── PROVIDED DATA ──
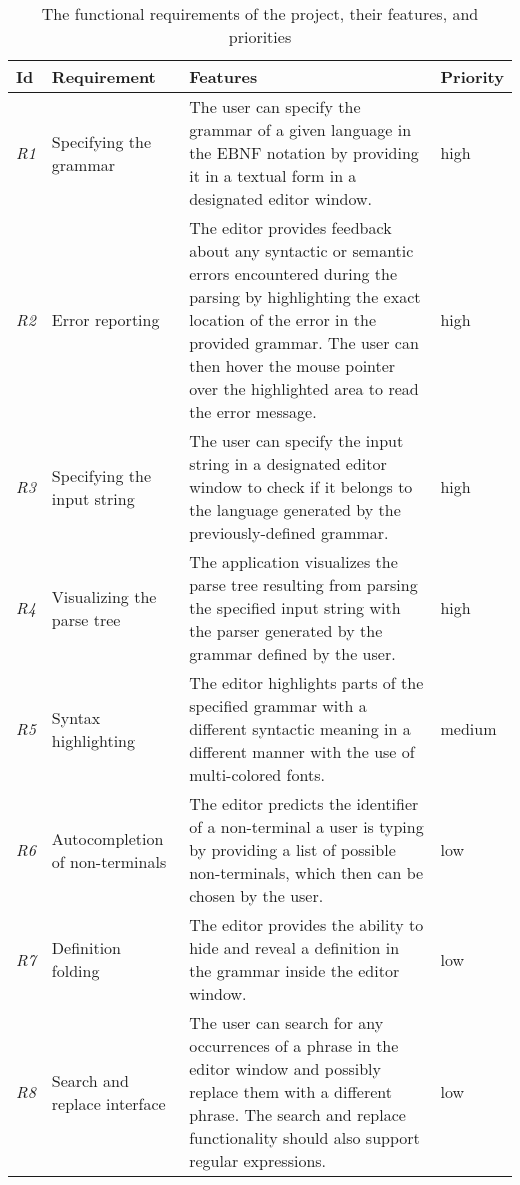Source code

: \documentclass[english,engineering]{wizthesis}
\begin{document}
\begin{table}[H]
  \centering
  \caption{The functional requirements of the project, their features, and
  priorities}
  \label{tab:functional-requirements}
  \begin{tabularx}{\textwidth}{@{}lL{3cm}Xl@{}}
    \toprule
    Id & Requirement & Features & Priority \\
    \midrule
    \emph{R1} & Specifying the grammar & The user can specify the grammar of a
    given language in the EBNF notation by providing it in a textual form in
    a designated editor window. & high \\
    \addlinespace[0.5em] \emph{R2} & Error reporting & The editor provides
    feedback about any syntactic or semantic errors encountered during the
    parsing by highlighting the exact location of the error in the provided
    grammar. The user can then hover the mouse pointer over the highlighted area
    to read the error message. & high \\
    \addlinespace[0.5em] \emph{R3} & Specifying the input string & The user can
    specify the input string in a designated editor window to check if it
    belongs to the language generated by the previously-defined grammar. & high
    \\
    \addlinespace[0.5em] \emph{R4} & Visualizing the parse tree & The
    application visualizes the parse tree resulting from parsing the specified
    input string with the parser generated by the grammar defined by the user. &
    high \\
    \addlinespace[0.5em] \emph{R5} & Syntax highlighting & The editor highlights
    parts of the specified grammar with a different syntactic meaning in a
    different manner with the use of multi-colored fonts. & medium \\
    \addlinespace[0.5em] \emph{R6} & Autocompletion of non-terminals & The
    editor predicts the identifier of a non-terminal a user is typing by
    providing a list of possible non-terminals, which then can be chosen by the
    user. & low \\
    \addlinespace[0.5em] \emph{R7} & Definition folding & The editor provides
    the ability to hide and reveal a definition in the grammar inside the editor
    window. & low \\
    \addlinespace[0.5em] \emph{R8} & Search and replace interface & The user can
    search for any occurrences of a phrase in the editor window and possibly
    replace them with a different phrase. The search and replace functionality
    should also support regular expressions. & low \\
    \bottomrule
  \end{tabularx}
\end{table}
\end{document}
───
* _WHAT THE TASK REQUIRES_:
Which lines in the records contain the word "string"? Copy each one.

* _EXPECTED OUTPUT_:
    \addlinespace[0.5em] \emph{R3} & Specifying the input string & The user can
    specify the input string in a designated editor window to check if it
    input string with the parser generated by the grammar defined by the user. &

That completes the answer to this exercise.